Opposition leader María Corina Machado, the 2025 Nobel Peace Prize laureate, has not yet returned to Venezuela despite a second meeting with Trump and ongoing communication with Secretary of State Marco Rubio. Her vision for Venezuela's economic future is considerably more ambitious than what is currently on offer: she has put the country's long-run oil production ceiling at 5mn barrels per day, contingent on $150bn in capital and a wholesale transformation of the legal and institutional framework – none of which, she argues, can be secured before a free presidential election is held. She has also backed continued US control over Venezuelan oil revenues, arguing that the Treasury's handling of those funds since January serves as a necessary check against graft and a source of leverage over Rodriguez.
Within Venezuela, opposition leaders recently released under the amnesty have resumed on-the-ground political activity, and Machado’s own Vente Venezuela party’s headquarters in Caracas were allowed to reopen, an unthinkable development under ousted president Maduro.

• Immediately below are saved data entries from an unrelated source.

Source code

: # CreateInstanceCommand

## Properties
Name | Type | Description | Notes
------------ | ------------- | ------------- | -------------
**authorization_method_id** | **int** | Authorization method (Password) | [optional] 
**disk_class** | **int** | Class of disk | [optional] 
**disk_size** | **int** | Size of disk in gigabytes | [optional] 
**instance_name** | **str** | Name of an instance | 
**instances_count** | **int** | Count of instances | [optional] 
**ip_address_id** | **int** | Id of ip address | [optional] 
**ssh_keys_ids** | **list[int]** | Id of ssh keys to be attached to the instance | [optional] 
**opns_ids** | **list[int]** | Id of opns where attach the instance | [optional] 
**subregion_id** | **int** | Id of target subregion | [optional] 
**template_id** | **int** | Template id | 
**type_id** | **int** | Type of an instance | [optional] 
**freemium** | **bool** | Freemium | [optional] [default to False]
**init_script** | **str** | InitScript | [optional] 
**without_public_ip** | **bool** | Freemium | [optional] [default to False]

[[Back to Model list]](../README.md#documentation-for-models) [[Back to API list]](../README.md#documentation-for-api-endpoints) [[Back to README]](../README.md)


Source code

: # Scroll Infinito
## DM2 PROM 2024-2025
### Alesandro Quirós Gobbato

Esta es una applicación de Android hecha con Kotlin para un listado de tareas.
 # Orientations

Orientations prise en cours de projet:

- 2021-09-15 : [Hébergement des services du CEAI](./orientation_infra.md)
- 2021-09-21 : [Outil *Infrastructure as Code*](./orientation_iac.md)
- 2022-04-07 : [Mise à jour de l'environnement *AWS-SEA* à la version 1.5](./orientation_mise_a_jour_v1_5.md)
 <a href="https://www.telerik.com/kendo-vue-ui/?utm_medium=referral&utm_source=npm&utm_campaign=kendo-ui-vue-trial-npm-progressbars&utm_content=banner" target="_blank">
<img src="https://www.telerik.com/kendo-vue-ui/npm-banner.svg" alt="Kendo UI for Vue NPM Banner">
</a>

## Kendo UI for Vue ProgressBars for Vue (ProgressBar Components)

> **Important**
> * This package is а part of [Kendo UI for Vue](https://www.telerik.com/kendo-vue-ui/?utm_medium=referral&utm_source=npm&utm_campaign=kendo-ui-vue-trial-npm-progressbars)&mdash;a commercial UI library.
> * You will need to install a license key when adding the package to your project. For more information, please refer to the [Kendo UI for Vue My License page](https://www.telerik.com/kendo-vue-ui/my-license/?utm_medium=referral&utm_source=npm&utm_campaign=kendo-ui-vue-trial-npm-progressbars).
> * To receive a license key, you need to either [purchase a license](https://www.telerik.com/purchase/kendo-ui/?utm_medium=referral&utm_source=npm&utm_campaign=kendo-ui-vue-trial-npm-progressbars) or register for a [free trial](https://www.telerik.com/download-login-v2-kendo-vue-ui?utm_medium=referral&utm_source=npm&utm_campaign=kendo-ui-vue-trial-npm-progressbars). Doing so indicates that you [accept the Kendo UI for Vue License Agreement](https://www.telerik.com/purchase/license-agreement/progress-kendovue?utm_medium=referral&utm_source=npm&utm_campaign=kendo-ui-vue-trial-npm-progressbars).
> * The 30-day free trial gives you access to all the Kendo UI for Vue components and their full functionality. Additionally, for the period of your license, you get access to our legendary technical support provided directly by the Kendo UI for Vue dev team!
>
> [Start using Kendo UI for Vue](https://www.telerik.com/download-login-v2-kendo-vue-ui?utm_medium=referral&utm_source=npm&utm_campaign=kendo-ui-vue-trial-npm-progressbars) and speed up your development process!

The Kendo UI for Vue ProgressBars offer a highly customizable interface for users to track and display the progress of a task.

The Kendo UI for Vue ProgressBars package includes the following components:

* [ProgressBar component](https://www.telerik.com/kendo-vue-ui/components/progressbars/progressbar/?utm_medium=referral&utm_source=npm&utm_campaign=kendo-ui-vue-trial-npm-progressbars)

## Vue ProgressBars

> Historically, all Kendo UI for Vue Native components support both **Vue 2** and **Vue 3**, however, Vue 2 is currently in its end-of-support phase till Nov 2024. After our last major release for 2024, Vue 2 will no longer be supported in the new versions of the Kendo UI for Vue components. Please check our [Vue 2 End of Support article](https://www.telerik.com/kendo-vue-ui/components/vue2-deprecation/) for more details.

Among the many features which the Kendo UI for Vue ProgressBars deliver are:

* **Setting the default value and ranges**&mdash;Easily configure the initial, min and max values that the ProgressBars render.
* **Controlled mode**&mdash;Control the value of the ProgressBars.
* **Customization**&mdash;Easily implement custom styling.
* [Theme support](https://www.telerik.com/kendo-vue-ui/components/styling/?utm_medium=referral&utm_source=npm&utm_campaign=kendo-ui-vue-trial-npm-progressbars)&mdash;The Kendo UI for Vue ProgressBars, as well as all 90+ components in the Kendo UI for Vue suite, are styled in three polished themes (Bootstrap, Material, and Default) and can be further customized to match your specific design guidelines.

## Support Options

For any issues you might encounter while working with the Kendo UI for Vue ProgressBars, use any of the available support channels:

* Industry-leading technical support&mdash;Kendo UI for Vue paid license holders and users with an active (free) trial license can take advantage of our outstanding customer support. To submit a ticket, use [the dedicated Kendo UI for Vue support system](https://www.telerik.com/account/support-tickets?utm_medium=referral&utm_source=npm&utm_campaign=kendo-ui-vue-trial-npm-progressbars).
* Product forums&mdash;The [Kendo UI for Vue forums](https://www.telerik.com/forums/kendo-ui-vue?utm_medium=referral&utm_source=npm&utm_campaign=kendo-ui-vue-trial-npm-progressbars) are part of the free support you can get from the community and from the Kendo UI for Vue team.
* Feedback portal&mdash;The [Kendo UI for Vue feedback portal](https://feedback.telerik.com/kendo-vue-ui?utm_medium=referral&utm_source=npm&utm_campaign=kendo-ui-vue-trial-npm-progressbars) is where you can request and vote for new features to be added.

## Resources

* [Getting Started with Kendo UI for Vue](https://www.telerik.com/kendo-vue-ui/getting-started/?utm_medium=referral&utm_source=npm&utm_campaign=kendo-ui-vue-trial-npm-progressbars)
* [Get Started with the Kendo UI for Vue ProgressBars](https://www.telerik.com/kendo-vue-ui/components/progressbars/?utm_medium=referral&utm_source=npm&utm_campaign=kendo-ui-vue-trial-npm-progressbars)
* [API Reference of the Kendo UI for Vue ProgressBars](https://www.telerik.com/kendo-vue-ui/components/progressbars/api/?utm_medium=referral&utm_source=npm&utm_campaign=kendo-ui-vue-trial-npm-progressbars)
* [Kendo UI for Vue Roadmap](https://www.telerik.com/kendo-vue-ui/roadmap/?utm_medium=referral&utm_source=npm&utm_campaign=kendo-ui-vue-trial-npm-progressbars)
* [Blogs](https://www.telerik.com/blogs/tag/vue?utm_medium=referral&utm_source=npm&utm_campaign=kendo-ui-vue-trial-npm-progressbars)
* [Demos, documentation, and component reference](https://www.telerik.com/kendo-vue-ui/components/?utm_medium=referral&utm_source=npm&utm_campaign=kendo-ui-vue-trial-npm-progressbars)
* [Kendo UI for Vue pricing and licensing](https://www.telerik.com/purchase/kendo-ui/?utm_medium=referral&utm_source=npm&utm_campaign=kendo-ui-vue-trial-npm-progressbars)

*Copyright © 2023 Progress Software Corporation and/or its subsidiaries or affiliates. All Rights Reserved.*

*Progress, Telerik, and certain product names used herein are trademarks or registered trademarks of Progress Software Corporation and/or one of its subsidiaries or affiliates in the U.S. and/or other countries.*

Orinoco Research outlines three key political risks that investors should monitor. First, whether the Trump administration sustains effective pressure for democratic change, or is consumed by domestic political turbulence, including the possibility of impeachment proceedings following the US midterm elections, that diverts attention from Venezuela. Second, whether the opposition can manage a political transition without provoking the instability or repression that would derail economic recovery. Third, whether chavista factions accept electoral defeat, should elections take place in late 2026 or 2027, or whether Venezuela reverts to a contested result as occurred in 2024.
In the event of protracted US political distraction, Orinoco Research considers it plausible that Rodríguez quietly consolidates power without proceeding to elections, producing what the advisory labels as an intermediate scenario: more business-friendly than the Maduro regime, but falling well short of a full democratic transition. As multiple analysts have observed, the central challenge for Venezuela is ensuring that the current transition leads to a fully democratic system, not merely an economically open one.
For investors, Orinoco Research's overall message is that the Venezuela opportunity is real but front-loaded with risk. The prize – a country with 17% of the world's proven oil reserves, untapped mineral wealth and a deeply suppressed domestic economy – is considerable. So are the obstacles: legal ambiguity, institutional inertia, an unresolved political transition and structural economic distortions that decades of mismanagement have entrenched.
The companies best placed to benefit in the near term are those already in the country. Everyone else is watching closely, and the next twelve months will be the test of whether Venezuela's promise translates into investable reality.